In an attempt to find whether filtration occurs through the nephron of the crayfish by the use of inulin, the writer obtained most unexpected results as regards the inulin-clearance. This is the first invertebrate kidney which has been studied from the standpoint of “clearances”. Inulin was measured by a micro-adaptation of the Shaffer-Hartmann-Somogyi Method.
Nowhere in the crayfish nephron 2 is there a tenuous syncytium such as constitutes the glomerular capsule of the vertebrate nephron.
The renal arterioles open freely into the cavernous haemocoele which follows the numerous involutions of the renal epithelium. The kidneys of the crayfish consist of a pair of relatively large nephrons, each of which ends blindly in a highly lobulated coelomosac.

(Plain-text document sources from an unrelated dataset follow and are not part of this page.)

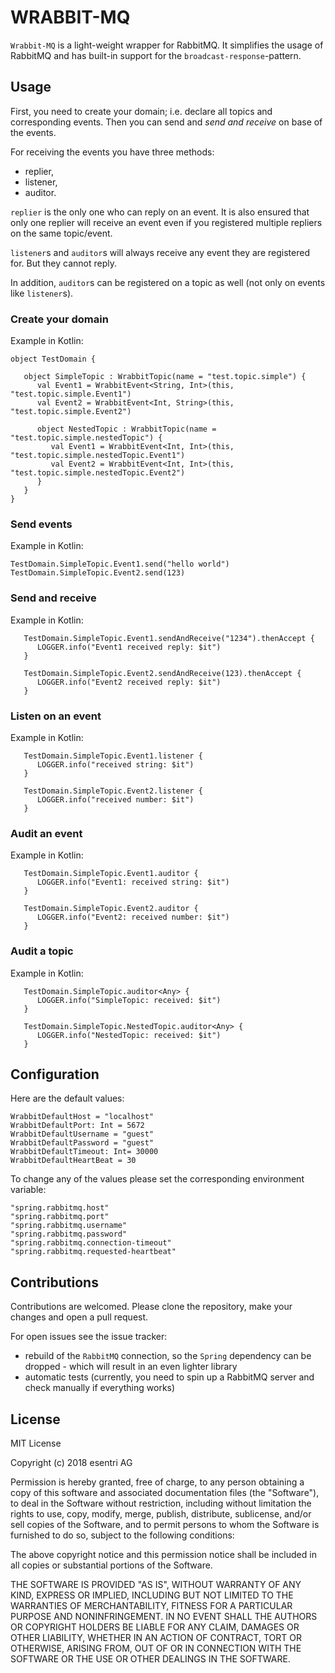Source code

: # WRABBIT-MQ

`Wrabbit-MQ` is a light-weight wrapper for RabbitMQ. It simplifies the usage of RabbitMQ and has
built-in support for the `broadcast-response`-pattern.

## Usage

First, you need to create your domain; i.e. declare all topics and corresponding events. Then you can
send and _send and receive_ on base of the events.

For receiving the events you have three methods:

* replier,
* listener,
* auditor.

`replier` is the only one who can reply on an event. It is also ensured that only one replier will receive an event
even if you registered multiple repliers on the same topic/event.

`listener`s and `auditor`s will always receive any event they are registered for. But they cannot reply.

In addition, `auditor`s can be registered on a topic as well (not only on events like `listener`s).

### Create your domain

Example in Kotlin:
```
object TestDomain {

   object SimpleTopic : WrabbitTopic(name = "test.topic.simple") {
      val Event1 = WrabbitEvent<String, Int>(this, "test.topic.simple.Event1")
      val Event2 = WrabbitEvent<Int, String>(this, "test.topic.simple.Event2")

      object NestedTopic : WrabbitTopic(name = "test.topic.simple.nestedTopic") {
         val Event1 = WrabbitEvent<Int, Int>(this, "test.topic.simple.nestedTopic.Event1")
         val Event2 = WrabbitEvent<Int, Int>(this, "test.topic.simple.nestedTopic.Event2")
      }
   }
}
```

### Send events

Example in Kotlin:
```
TestDomain.SimpleTopic.Event1.send("hello world")
TestDomain.SimpleTopic.Event2.send(123)
```


### Send and receive

Example in Kotlin:
```
   TestDomain.SimpleTopic.Event1.sendAndReceive("1234").thenAccept {
      LOGGER.info("Event1 received reply: $it")
   }

   TestDomain.SimpleTopic.Event2.sendAndReceive(123).thenAccept {
      LOGGER.info("Event2 received reply: $it")
   }
```


### Listen on an event

Example in Kotlin:
```
   TestDomain.SimpleTopic.Event1.listener {
      LOGGER.info("received string: $it")
   }

   TestDomain.SimpleTopic.Event2.listener {
      LOGGER.info("received number: $it")
   }
```


### Audit an event

Example in Kotlin:
```
   TestDomain.SimpleTopic.Event1.auditor {
      LOGGER.info("Event1: received string: $it")
   }

   TestDomain.SimpleTopic.Event2.auditor {
      LOGGER.info("Event2: received number: $it")
   }
```

### Audit a topic

Example in Kotlin:
```
   TestDomain.SimpleTopic.auditor<Any> {
      LOGGER.info("SimpleTopic: received: $it")
   }

   TestDomain.SimpleTopic.NestedTopic.auditor<Any> {
      LOGGER.info("NestedTopic: received: $it")
   }
```

## Configuration

Here are the default values:

```
WrabbitDefaultHost = "localhost"
WrabbitDefaultPort: Int = 5672
WrabbitDefaultUsername = "guest"
WrabbitDefaultPassword = "guest"
WrabbitDefaultTimeout: Int= 30000
WrabbitDefaultHeartBeat = 30
```

To change any of the values please set the corresponding environment variable:

```
"spring.rabbitmq.host"
"spring.rabbitmq.port"
"spring.rabbitmq.username"
"spring.rabbitmq.password"
"spring.rabbitmq.connection-timeout"
"spring.rabbitmq.requested-heartbeat"
```


## Contributions

Contributions are welcomed. Please clone the repository, make your changes and open a pull request.

For open issues see the issue tracker:

* rebuild of the `RabbitMQ` connection, so the `Spring` dependency can be dropped - which will result in an even 
lighter library
* automatic tests (currently, you need to spin up a RabbitMQ server and check manually if everything works)


## License

MIT License

Copyright (c) 2018 esentri AG

Permission is hereby granted, free of charge, to any person obtaining a copy of this software and associated documentation files (the "Software"), to deal in the Software without restriction, including without limitation the rights to use, copy, modify, merge, publish, distribute, sublicense, and/or sell copies of the Software, and to permit persons to whom the Software is furnished to do so, subject to the following conditions:

The above copyright notice and this permission notice shall be included in all copies or substantial portions of the Software.

THE SOFTWARE IS PROVIDED "AS IS", WITHOUT WARRANTY OF ANY KIND, EXPRESS OR IMPLIED, INCLUDING BUT NOT LIMITED TO THE WARRANTIES OF MERCHANTABILITY, FITNESS FOR A PARTICULAR PURPOSE AND NONINFRINGEMENT. IN NO EVENT SHALL THE AUTHORS OR COPYRIGHT HOLDERS BE LIABLE FOR ANY CLAIM, DAMAGES OR OTHER LIABILITY, WHETHER IN AN ACTION OF CONTRACT, TORT OR OTHERWISE, ARISING FROM, OUT OF OR IN CONNECTION WITH THE SOFTWARE OR THE USE OR OTHER DEALINGS IN THE SOFTWARE.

Contrary to the condition in the vertebrate aglomerular kidney, inulin, xylose, and glucose appear in the urine of the crayfish after being injected into the blood stream. This, however, is not proof of filtration because the inulin-clearance is not independent of the concentration of inulin in the plasma. The inulin-clearance: plasma-inulin curve (Fig. 1), which resembles an adsorption isotherm, shows that inulin is outwardly secreted. This is further indicated by the fact that the shape of the curve in Fig. 1 is determined practically entirely by the urine/plasma ratio for inulin (Fig. 2).
The sudden decline in the inulin-clearance with augmentation of the plasma-inulin (Fig. 1) indicates that inulin is not appreciably filtered. Filtration, therefore, apparently does not occur through the crayfish nephron.